Background
The Feast team published a blog post several months ago with latency benchmarks for all of our online feature retrieval options. Since then, we have built a Go feature server. It is currently in alpha mode, and only supports Redis as an online store. The docs are here. We recommend teams that require extremely low-latency feature serving to try the Go feature server. To test it, we ran our benchmarks against it; the results are presented below.
Benchmark Setup
See https://github.com/feast-dev/feast-benchmarks for the exact benchmark code. The feature servers were deployed in Docker on AWS EC2 instances (c5.4xlarge, 16vCPU, 64GiB memory).
Data and query patterns
Feast’s feature retrieval primarily manages retrieving the latest values of a given feature for specified entities. In this benchmark, the online stores contain:
- 25 feature views (with 10 features per feature view) for a total of 250 features
- 1M entity rows
As described in RFC-031, we simulate different query patterns by additionally varying by number of entity rows in a request (i.e. batch size), requests per second, and the concurrency of the feature server. The goal here is to have numbers that apply to a diverse set of teams, regardless of their scale and typical query patterns. Users are welcome to extend the benchmark suite to better test their own setup.
Online store setup
These benchmarks only used Redis as an online store. We used a single Redis server, run locally with Docker Compose on an EC2 instance. This should closely approximate usage of a separate Redis server in AWS. Typical network latency within the same availability zone in AWS is < 1-2 ms. In these benchmarks, we did not hit limits that required use of a Redis cluster. With higher batch sizes, the benchmark suite would likely only work with Redis clusters. Redis clusters should improve Feast’s performance.
Benchmark Results
Summary
- The Go feature server is very fast (e.g. p99 latency is ~3.9 ms for a single row fetch of 250 features)
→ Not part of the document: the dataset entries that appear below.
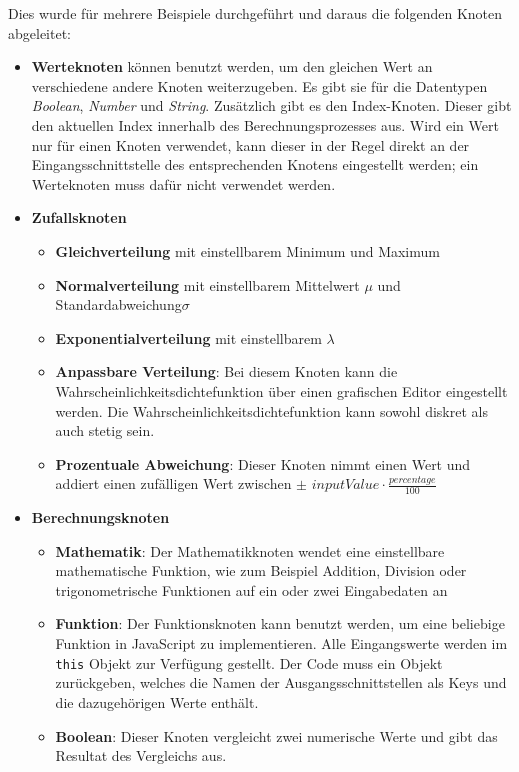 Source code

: Dies wurde für mehrere Beispiele durchgeführt und daraus die folgenden Knoten abgeleitet:
\begin{itemize}
    \item \textbf{Werteknoten} können benutzt werden, um den gleichen Wert an verschiedene andere Knoten weiterzugeben. Es gibt sie für die Datentypen \textit{Boolean}, \textit{Number} und \textit{String}. Zusätzlich gibt es den Index-Knoten. Dieser gibt den aktuellen Index innerhalb des Berechnungsprozesses aus. Wird ein Wert nur für einen Knoten verwendet, kann dieser in der Regel direkt an der Eingangsschnittstelle des entsprechenden Knotens eingestellt werden; ein Werteknoten muss dafür nicht verwendet werden.
    \item \textbf{Zufallsknoten}
    \begin{itemize}
        \item \textbf{Gleichverteilung} mit einstellbarem Minimum und Maximum
        \item \textbf{Normalverteilung} mit einstellbarem Mittelwert $\mu$ und Standardabweichung\nobreakspace $\sigma$
        \item \textbf{Exponentialverteilung} mit einstellbarem $\lambda$
        \item \textbf{Anpassbare Verteilung}: Bei diesem Knoten kann die Wahrscheinlichkeitsdichtefunktion über einen grafischen Editor eingestellt werden. Die Wahrscheinlichkeitsdichtefunktion kann sowohl diskret als auch stetig sein.
        \item \textbf{Prozentuale Abweichung}: Dieser Knoten nimmt einen Wert und addiert einen zufälligen Wert zwischen $\pm \, \, inputValue \cdot \frac{percentage}{100}$
    \end{itemize}
    \item \textbf{Berechnungsknoten}
    \begin{itemize}
        \item \textbf{Mathematik}: Der Mathematikknoten wendet eine einstellbare mathematische Funktion, wie zum Beispiel Addition, Division oder trigonometrische Funktionen auf ein oder zwei Eingabedaten an
        \item \textbf{Funktion}: Der Funktionsknoten kann benutzt werden, um eine beliebige Funktion in JavaScript zu implementieren. Alle Eingangswerte werden im \texttt{this} Objekt zur Verfügung gestellt. Der Code muss ein Objekt zurückgeben, welches die Namen der Ausgangsschnittstellen als Keys und die dazugehörigen Werte enthält.
        \item \textbf{Boolean}: Dieser Knoten vergleicht zwei numerische Werte und gibt das Resultat des Vergleichs aus.

\end{itemize}
\end{itemize}
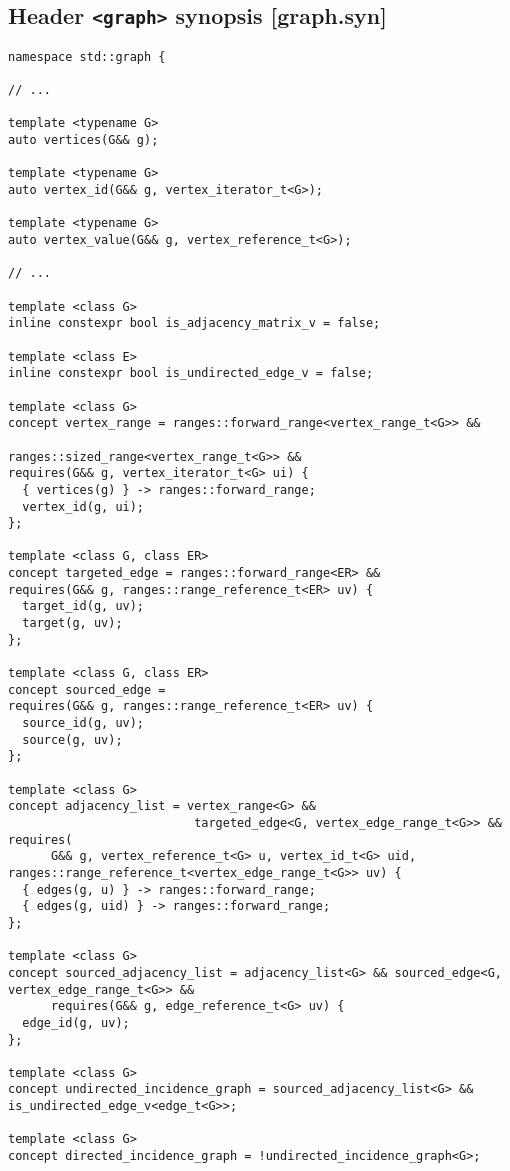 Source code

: \documentclass[10pt,onecolumn]{article}
\newcommand{\tcode}[1]{\lstinline[breaklines=true]{#1}}
\begin{document}
\subsection{Header \tcode{<graph>} synopsis [graph.syn]}

\begin{lstlisting}
namespace std::graph {

// ...

template <typename G>
auto vertices(G&& g);

template <typename G>
auto vertex_id(G&& g, vertex_iterator_t<G>);

template <typename G>
auto vertex_value(G&& g, vertex_reference_t<G>);

// ...

template <class G>
inline constexpr bool is_adjacency_matrix_v = false;

template <class E>
inline constexpr bool is_undirected_edge_v = false;

template <class G>
concept vertex_range = ranges::forward_range<vertex_range_t<G>> && 
                                   ranges::sized_range<vertex_range_t<G>> &&
requires(G&& g, vertex_iterator_t<G> ui) {
  { vertices(g) } -> ranges::forward_range;
  vertex_id(g, ui);
};

template <class G, class ER>
concept targeted_edge = ranges::forward_range<ER> && 
requires(G&& g, ranges::range_reference_t<ER> uv) {
  target_id(g, uv);
  target(g, uv);
};

template <class G, class ER>
concept sourced_edge = 
requires(G&& g, ranges::range_reference_t<ER> uv) {
  source_id(g, uv);
  source(g, uv);
};

template <class G>
concept adjacency_list = vertex_range<G> && 
                          targeted_edge<G, vertex_edge_range_t<G>> &&   
requires(
      G&& g, vertex_reference_t<G> u, vertex_id_t<G> uid, ranges::range_reference_t<vertex_edge_range_t<G>> uv) {
  { edges(g, u) } -> ranges::forward_range;
  { edges(g, uid) } -> ranges::forward_range;
};

template <class G>
concept sourced_adjacency_list = adjacency_list<G> && sourced_edge<G, vertex_edge_range_t<G>> &&
      requires(G&& g, edge_reference_t<G> uv) {
  edge_id(g, uv);
};

template <class G>
concept undirected_incidence_graph = sourced_adjacency_list<G> && is_undirected_edge_v<edge_t<G>>;

template <class G>
concept directed_incidence_graph = !undirected_incidence_graph<G>;


\end{lstlisting}
\end{document}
- For the same number of features and batch size, the Go feature server is about 3-5x faster than the Python feature server
- Despite this, there are still compelling reasons to use Python, depending on your situation (e.g. simplicity of deployment)
- Feature server latency…
- scales linearly (moderate slope) with batch size
- scales linearly (low slope) with number of features
- does not substantially change as requests per seconds increase
Latency when varying by batch size
For this comparison, we check retrieval of 50 features across 5 feature views.
At p99, we see that Go significantly outperforms Python, by ~3-5x. It also scales much better with batch size.
Batch size | |||||||||||
---|---|---|---|---|---|---|---|---|---|---|---|
1 | 10 | 20 | 30 | 40 | 50 | 60 | 70 | 80 | 90 | 100 | |
Python | 7.23 | 15.14 | 23.96 | 32.80 | 41.44 | 50.43 | 59.88 | 94.57 | 103.28 | 111.93 | 124.87 |
Go | 4.32 | 3.88 | 6.09 | 8.16 | 10.13 | 12.32 | 14.3 | 16.28 | 18.53 | 20.27 | 22.18 |

Latency when varying by number of requested features
The Go feature server scales a bit better than the Python feature server in terms of supporting a large number of features:
p99 retrieval times (ms), varying by number of requested features (batch size = 1)
Num features | |||||||||||
---|---|---|---|---|---|---|---|---|---|---|---|
50 | 100 | 150 | 200 | 250 | |||||||
Python | 8.42 | 10.28 | 13.36 | 16.69 | 45.41 | ||||||
Go | 1.78 | 2.43 | 2.98 | 3.33 | 3.92 |